Detection rate in the clinical pathology setting defines the LLOD as the VAF at which ≥ 95% of replicates are detected [23,24]. The detection rate of all DNA reference standards was 100% across 8 independent library preparations with VAF ≥ 0.004 (and ASXL1:c.1934dup at VAF ≥ 0.031) but dropped to 56% at VAF 0.0031 (Fig 3F). The LLOD for this assay was therefore VAF ≥ 0.004 for all except ASXL1:c.1934dup.

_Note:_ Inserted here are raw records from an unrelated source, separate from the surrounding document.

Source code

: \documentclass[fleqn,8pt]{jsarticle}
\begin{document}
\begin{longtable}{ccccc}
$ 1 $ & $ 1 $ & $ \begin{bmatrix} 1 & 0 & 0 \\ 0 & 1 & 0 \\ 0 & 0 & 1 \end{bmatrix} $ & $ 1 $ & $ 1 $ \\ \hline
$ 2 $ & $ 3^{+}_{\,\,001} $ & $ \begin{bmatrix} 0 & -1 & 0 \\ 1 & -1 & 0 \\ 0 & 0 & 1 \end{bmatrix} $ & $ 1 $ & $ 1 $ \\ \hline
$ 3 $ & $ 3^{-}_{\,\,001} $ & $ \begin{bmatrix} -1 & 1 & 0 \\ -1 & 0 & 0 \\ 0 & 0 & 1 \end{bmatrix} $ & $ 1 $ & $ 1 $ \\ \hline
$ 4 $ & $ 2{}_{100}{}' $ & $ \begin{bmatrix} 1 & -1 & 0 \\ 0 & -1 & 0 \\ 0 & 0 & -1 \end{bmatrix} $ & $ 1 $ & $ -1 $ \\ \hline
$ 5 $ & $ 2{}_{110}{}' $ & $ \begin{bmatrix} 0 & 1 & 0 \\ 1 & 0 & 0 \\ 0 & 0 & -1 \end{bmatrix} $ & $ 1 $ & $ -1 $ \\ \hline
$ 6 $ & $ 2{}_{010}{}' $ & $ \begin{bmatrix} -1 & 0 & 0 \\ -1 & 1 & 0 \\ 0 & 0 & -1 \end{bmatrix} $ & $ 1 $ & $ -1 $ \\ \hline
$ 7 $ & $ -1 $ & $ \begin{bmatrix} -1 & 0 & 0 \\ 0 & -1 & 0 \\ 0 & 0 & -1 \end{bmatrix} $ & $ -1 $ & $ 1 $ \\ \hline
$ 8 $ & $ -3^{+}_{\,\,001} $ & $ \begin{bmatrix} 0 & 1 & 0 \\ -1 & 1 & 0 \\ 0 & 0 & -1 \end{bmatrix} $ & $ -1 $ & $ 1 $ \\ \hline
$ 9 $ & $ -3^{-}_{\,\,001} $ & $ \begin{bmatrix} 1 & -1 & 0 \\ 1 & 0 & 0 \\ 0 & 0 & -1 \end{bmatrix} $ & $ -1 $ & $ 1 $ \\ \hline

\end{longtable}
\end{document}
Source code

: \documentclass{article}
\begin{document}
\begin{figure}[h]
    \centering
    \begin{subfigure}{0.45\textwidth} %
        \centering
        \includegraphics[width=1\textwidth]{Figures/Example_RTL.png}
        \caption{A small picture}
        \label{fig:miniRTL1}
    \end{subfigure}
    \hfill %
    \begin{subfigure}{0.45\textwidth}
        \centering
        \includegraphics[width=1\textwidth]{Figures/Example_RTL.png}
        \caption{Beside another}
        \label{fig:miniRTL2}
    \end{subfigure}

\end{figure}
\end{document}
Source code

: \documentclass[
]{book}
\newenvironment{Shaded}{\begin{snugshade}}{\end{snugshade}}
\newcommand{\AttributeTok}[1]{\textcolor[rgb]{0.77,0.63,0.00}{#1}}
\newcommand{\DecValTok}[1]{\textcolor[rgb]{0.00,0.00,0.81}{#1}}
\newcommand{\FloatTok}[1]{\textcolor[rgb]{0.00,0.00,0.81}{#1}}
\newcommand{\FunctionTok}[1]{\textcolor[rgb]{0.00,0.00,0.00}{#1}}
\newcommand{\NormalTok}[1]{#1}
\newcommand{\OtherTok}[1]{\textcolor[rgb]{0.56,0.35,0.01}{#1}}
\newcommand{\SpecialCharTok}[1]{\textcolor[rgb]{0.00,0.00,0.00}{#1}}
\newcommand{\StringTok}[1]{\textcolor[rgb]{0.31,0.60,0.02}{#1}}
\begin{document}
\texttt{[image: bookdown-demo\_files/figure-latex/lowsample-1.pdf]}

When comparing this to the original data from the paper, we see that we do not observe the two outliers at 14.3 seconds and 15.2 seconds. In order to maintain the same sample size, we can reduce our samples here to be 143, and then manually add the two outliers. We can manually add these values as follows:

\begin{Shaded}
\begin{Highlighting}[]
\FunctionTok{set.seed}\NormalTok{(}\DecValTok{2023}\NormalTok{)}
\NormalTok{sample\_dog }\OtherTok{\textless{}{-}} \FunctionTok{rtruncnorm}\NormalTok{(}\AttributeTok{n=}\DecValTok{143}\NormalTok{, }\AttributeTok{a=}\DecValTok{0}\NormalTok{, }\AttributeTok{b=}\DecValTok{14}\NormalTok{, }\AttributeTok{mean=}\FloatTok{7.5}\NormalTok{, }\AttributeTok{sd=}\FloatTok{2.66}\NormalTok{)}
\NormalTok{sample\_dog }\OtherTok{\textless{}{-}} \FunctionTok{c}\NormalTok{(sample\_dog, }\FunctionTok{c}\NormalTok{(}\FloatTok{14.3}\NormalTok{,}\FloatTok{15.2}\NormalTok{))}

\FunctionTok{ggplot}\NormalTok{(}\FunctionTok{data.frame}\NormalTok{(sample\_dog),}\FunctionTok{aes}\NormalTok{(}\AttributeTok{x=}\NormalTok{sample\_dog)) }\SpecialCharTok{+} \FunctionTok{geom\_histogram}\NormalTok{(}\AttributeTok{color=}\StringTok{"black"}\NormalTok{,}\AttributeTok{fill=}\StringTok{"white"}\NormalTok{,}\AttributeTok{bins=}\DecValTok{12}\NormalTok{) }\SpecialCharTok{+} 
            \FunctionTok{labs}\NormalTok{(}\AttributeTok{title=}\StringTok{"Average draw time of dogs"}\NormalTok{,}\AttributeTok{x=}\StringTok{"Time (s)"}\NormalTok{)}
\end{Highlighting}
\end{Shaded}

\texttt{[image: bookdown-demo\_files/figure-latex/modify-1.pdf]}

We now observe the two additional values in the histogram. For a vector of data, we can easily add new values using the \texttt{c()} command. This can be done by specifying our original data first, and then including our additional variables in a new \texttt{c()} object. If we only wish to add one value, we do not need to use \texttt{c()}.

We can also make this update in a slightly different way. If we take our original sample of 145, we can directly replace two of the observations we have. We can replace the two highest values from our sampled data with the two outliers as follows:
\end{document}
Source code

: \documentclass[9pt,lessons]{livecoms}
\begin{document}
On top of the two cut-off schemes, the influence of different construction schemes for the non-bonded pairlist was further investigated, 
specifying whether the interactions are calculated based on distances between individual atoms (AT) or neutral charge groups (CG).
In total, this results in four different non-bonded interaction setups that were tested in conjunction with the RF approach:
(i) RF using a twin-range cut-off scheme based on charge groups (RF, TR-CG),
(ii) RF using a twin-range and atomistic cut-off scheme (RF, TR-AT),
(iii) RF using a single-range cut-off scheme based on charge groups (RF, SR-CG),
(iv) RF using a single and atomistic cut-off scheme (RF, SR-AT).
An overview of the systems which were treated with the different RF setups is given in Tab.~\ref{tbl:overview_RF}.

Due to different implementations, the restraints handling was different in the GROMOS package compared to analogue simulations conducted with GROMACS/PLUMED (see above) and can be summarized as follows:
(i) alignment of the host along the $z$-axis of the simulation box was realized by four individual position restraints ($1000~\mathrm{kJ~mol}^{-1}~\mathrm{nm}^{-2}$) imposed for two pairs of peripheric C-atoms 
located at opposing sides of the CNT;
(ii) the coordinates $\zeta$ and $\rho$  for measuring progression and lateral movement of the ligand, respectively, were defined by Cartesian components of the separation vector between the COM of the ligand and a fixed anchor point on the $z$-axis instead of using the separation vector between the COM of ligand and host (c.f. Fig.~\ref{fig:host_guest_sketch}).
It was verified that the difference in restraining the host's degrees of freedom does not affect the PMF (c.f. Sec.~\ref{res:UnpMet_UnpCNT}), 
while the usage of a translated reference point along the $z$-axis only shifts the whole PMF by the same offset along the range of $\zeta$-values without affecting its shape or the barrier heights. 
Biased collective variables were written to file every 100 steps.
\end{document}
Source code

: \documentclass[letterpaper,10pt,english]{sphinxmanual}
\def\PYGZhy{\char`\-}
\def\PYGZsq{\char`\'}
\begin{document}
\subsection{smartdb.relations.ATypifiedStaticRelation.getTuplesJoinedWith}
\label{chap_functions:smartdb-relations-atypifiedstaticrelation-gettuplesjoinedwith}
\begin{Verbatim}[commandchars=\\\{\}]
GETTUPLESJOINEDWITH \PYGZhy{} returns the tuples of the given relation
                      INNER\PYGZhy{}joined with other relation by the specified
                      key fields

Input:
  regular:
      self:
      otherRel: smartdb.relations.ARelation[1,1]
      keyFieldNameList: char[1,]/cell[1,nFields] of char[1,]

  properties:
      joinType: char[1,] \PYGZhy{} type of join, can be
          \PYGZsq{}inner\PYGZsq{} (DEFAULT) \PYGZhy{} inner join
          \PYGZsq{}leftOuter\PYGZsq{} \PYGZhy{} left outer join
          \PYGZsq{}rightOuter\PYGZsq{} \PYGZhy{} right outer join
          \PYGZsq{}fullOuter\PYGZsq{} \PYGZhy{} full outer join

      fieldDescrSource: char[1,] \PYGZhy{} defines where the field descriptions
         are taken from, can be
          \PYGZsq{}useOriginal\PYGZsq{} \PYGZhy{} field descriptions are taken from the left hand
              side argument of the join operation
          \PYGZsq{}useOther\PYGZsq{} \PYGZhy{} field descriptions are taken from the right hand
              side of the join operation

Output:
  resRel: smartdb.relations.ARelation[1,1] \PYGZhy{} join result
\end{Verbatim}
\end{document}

The reduced detection rates of reference standards (resulting in false negatives) at VAF < 0.004 (Fig 3F), highlights the possibility of false positives detected in subject samples at similarly low VAF, perhaps arising from sequencing or library preparation artefacts. To investigate, ddPCR was used as an independent, non-NGS-based method for verification to quantify five ≤ 0.005 VAF mutations that were found in more than 1 individual from the targeted sequencing of blood samples from community-dwelling adults (S6 Table, Fig 3G). Three (60%) were detected by ddPCR, with 2 undetectable across 3 independent technical replicates. Given the exquisitely high sensitivity of ddPCR, with a reported ability to reproducibly detect variants at ≤ 0.00005 VAF [25], the two variants that remained undetectable by this method are likely to be false positive NGS detection events.
Trueness
Validation of assays for clinical pathology laboratories includes multiple measures of trueness [23,24]. Herein trueness was determined with an LLOD of ≥ 0.004 VAF for all variants (ASXL1:c.1934dup LLOD of 0.031 VAF). Reference standards HD829 and HD752 were used to determine the detection of true positives (TP, 23 variants), false positives (FP), false negatives (FN) and true negatives (TN, wild type sequences of 29 variants). Clinical samples from 16 reference laboratory samples were used to determine concordance of 36 variants reported as above clinical LLOD (S2–S4 Tables). Results showed a 100% concordance between 59 true positive variants from reference standards and samples. Sensitivity, specificity, positive predictive value, negative predictive value, and accuracy were all calculated to be 100% (Table 2), which exceeds clinically acceptable criteria [23,24]. Assessment of True Negative value using clinical samples is complex as an absence of reads may result from insufficient read depth and more correctly be a False Negative [26]. Designation of clinical samples as Presumed Negative was applied when they were negative for all tested variants in the accredited pathology laboratory. Three such samples were used to identify variants detectable using our optimised ultra-deep NGS (Table 3). A total of 193 variants were detected. However, 108 of these were not covered by the reference laboratory panel, and the remaining 85 variants were covered but detected below the reference laboratory LLOD. There was, therefore, 100% concordance for absence of variants with all three Presumed Negative samples.
Utility
Table 4 summarises the utility of the VariantPlex Myeloid targeted 75-gene NGS panel using anchored multiplex PCR-based error-corrected sequencing for the detection of CHIP (VAF ≥ 0.02), sub-CHIP (VAF 0.01-0.02) and MRD (VAF ≥ 0.004). Included is a cost-benefit analysis and recommendations regarding read depth, DNA quantity, and data filtering for each VAF target range.
Discussion
Clinical studies of haematological malignancies have demonstrated the value of CHIP and MRD detection in diagnosis, prognosis, and management [27]. Recent reports of CHIP below 0.02 VAF have also demonstrated clinical relevance across multiple disease groups [10–12,28] in adults unselected for haematological disease. Both the European LeukemiaNet MRD Working Party and the United States Prescribing Information include NGS detection thresholds down to 0.0001 VAF for MRD risk prediction “if confidently detected above background noise” [29,30].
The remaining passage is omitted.